From the listing below, set down exactly the lines between the one holding "Бројеви и кључне речи препознају" and the one holding "searchForPreprocessorCommands(line, colorMap);", inclusive. No other line is wanted.

:: Given information ::
⁂

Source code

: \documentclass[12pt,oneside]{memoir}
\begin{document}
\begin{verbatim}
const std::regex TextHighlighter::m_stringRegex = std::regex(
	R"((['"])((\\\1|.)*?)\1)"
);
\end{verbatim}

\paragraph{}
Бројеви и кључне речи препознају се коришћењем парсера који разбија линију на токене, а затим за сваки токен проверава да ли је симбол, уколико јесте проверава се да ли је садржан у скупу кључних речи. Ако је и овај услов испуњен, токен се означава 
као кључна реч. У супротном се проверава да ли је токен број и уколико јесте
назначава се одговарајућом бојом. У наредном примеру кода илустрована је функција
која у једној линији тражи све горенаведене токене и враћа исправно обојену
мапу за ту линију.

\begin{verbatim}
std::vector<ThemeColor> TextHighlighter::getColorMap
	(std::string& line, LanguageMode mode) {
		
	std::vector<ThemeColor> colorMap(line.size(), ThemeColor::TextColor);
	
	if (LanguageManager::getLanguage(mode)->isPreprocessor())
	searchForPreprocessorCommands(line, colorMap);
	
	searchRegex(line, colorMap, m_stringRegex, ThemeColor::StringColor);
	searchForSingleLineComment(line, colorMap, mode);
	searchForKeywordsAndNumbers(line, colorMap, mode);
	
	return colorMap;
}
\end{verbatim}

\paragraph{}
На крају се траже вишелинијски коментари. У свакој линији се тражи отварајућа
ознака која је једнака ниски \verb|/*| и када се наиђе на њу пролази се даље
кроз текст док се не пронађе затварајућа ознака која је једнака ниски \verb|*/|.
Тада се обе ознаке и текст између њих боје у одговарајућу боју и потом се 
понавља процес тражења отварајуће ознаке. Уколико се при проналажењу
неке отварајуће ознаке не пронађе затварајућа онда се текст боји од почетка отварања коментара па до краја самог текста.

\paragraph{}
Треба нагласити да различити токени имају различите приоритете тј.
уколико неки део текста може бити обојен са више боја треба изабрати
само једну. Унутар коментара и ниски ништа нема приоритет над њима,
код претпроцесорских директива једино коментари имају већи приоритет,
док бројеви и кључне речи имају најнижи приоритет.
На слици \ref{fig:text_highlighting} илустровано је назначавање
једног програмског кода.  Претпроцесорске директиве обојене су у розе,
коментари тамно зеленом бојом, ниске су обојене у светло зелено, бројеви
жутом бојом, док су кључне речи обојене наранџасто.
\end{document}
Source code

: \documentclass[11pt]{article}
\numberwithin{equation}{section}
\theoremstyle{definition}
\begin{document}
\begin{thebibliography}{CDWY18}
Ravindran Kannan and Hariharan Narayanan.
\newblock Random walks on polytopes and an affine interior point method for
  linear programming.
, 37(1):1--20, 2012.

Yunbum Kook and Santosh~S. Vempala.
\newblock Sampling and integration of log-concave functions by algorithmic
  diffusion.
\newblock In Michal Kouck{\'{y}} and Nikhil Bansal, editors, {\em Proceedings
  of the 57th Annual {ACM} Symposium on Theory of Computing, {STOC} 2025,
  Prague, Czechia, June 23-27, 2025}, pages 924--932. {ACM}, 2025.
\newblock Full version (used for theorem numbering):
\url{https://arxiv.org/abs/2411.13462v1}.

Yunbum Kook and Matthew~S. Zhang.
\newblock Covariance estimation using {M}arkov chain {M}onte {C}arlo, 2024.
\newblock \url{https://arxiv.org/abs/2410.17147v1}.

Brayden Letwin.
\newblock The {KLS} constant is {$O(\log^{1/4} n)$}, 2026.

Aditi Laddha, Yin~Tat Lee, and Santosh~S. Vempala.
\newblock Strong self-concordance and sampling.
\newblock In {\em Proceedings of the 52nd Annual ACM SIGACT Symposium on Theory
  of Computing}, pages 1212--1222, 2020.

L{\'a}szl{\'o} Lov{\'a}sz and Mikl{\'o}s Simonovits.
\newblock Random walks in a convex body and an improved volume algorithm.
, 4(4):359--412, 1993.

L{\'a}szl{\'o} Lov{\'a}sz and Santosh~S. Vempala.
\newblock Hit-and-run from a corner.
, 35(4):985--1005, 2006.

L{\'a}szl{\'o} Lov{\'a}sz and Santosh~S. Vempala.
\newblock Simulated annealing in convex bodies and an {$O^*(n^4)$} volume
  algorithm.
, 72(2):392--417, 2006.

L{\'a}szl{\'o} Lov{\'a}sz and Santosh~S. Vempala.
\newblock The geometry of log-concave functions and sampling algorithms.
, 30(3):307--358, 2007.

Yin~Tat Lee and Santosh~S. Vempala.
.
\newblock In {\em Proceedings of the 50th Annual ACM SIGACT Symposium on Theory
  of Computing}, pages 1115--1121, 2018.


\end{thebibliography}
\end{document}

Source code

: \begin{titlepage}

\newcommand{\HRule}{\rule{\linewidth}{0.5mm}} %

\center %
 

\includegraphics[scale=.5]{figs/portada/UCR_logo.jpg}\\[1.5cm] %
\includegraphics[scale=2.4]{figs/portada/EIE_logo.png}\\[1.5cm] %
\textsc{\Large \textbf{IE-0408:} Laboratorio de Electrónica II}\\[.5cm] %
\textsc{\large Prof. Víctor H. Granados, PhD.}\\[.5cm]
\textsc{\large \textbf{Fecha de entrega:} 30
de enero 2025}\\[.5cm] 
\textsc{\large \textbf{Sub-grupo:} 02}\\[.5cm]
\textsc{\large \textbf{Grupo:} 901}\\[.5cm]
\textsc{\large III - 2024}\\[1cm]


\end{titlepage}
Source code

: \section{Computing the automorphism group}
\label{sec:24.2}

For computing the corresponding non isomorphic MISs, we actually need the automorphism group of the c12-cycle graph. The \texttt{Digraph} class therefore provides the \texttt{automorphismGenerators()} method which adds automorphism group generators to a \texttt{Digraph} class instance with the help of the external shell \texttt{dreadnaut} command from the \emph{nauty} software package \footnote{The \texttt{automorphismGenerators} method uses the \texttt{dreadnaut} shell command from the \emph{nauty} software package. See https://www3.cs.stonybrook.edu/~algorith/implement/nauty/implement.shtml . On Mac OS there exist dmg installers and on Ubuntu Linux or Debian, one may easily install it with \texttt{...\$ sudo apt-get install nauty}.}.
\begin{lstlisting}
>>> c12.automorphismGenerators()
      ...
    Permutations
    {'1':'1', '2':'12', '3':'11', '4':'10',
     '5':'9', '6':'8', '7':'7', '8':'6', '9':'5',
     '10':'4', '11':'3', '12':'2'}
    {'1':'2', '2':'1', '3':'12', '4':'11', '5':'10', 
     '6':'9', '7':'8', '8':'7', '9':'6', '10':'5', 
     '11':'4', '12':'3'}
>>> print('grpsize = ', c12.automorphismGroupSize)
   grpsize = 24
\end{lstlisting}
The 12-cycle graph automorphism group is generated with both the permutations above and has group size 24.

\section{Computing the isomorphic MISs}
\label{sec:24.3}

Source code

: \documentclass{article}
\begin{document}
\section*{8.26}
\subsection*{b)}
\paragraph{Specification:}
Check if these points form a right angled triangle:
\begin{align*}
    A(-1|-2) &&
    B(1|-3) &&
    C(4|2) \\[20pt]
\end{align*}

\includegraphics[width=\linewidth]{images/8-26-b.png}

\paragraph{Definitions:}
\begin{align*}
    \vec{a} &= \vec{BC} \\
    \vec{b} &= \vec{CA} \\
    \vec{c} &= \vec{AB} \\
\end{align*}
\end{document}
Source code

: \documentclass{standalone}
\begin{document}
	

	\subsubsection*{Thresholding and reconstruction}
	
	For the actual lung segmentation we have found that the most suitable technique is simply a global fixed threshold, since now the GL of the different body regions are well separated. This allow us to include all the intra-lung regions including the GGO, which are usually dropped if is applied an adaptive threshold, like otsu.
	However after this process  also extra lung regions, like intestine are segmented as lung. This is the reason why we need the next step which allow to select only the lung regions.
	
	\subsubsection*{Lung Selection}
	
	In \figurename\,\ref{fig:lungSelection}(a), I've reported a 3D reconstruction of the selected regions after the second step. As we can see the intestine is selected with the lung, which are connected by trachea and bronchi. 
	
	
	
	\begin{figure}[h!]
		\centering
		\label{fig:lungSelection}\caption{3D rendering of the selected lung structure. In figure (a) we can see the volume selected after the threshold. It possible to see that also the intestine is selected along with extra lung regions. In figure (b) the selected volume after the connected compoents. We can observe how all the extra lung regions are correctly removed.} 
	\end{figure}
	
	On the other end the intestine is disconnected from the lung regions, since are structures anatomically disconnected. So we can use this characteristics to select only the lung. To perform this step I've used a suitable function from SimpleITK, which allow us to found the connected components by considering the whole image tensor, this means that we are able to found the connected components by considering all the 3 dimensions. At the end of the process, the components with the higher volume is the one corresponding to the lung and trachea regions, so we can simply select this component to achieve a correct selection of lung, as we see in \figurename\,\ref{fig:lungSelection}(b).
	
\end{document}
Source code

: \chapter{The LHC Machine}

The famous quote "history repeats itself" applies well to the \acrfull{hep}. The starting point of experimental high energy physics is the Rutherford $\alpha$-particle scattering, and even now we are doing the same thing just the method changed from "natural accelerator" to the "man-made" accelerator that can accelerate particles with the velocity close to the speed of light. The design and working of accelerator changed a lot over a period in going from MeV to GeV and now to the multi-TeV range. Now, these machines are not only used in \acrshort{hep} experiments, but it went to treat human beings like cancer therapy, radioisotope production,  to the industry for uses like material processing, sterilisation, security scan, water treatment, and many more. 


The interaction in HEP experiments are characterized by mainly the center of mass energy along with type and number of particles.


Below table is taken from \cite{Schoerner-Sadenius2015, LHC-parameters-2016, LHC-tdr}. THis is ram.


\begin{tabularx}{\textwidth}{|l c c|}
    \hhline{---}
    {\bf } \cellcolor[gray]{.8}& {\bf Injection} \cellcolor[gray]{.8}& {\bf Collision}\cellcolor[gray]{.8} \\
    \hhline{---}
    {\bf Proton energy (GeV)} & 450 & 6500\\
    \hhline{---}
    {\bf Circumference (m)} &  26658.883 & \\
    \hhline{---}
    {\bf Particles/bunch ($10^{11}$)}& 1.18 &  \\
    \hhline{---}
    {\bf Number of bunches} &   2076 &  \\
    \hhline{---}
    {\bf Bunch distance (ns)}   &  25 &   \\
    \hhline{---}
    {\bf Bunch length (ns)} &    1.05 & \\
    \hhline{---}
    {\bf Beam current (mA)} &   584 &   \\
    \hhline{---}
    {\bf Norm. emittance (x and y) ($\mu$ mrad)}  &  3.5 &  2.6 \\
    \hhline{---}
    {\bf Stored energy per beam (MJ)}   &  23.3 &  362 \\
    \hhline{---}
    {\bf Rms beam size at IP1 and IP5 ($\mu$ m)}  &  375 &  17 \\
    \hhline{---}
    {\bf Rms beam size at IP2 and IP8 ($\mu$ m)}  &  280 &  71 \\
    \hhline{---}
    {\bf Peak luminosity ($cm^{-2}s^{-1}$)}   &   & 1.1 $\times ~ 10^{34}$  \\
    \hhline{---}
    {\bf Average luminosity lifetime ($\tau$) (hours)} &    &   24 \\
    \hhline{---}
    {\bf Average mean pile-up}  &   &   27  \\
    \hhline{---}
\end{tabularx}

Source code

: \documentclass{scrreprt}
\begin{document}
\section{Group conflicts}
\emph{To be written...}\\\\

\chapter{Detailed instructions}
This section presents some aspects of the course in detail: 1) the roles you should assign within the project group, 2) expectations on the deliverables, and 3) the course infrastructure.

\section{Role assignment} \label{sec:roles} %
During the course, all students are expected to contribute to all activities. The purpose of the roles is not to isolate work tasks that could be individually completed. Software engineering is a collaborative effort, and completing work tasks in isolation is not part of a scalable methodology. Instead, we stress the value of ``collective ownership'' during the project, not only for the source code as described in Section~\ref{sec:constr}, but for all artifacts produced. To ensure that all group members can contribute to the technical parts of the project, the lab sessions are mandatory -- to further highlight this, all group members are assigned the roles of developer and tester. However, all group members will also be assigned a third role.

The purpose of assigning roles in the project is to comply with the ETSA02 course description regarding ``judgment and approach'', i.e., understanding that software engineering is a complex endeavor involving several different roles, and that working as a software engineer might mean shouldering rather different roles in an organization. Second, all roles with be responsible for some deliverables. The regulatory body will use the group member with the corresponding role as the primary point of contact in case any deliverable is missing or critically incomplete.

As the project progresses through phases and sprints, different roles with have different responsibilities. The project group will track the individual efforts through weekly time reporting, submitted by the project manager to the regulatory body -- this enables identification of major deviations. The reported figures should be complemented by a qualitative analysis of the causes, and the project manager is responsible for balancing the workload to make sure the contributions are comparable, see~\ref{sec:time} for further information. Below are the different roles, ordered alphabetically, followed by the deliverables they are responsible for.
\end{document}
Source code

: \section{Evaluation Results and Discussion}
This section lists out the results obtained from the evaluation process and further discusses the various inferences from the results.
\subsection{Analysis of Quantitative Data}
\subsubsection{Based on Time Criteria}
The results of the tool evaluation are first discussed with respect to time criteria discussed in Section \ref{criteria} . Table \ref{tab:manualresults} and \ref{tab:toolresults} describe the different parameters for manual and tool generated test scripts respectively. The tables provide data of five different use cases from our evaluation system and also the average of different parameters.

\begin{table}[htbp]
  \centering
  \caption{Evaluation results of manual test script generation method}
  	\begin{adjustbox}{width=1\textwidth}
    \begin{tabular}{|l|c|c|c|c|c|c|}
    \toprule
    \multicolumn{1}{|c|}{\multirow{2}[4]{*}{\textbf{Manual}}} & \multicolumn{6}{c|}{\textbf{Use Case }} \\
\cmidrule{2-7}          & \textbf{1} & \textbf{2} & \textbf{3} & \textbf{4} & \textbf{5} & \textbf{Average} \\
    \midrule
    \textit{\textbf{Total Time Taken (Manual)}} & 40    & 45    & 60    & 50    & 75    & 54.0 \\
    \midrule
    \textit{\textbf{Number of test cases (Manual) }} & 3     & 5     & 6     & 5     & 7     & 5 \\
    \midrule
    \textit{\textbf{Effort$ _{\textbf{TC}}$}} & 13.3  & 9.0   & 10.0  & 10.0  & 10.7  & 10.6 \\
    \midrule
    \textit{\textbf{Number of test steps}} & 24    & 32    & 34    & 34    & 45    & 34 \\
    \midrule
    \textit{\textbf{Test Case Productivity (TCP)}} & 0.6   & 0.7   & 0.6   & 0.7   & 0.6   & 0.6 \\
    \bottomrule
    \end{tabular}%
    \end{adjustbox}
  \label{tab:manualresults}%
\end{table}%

⁂

:: Solution to this problem ::
Бројеви и кључне речи препознају се коришћењем парсера који разбија линију на токене, а затим за сваки токен проверава да ли је симбол, уколико јесте проверава се да ли је садржан у скупу кључних речи. Ако је и овај услов испуњен, токен се означава 
као кључна реч. У супротном се проверава да ли је токен број и уколико јесте
назначава се одговарајућом бојом. У наредном примеру кода илустрована је функција
која у једној линији тражи све горенаведене токене и враћа исправно обојену
мапу за ту линију.

\begin{verbatim}
std::vector<ThemeColor> TextHighlighter::getColorMap
	(std::string& line, LanguageMode mode) {
		
	std::vector<ThemeColor> colorMap(line.size(), ThemeColor::TextColor);
	
	if (LanguageManager::getLanguage(mode)->isPreprocessor())
	searchForPreprocessorCommands(line, colorMap);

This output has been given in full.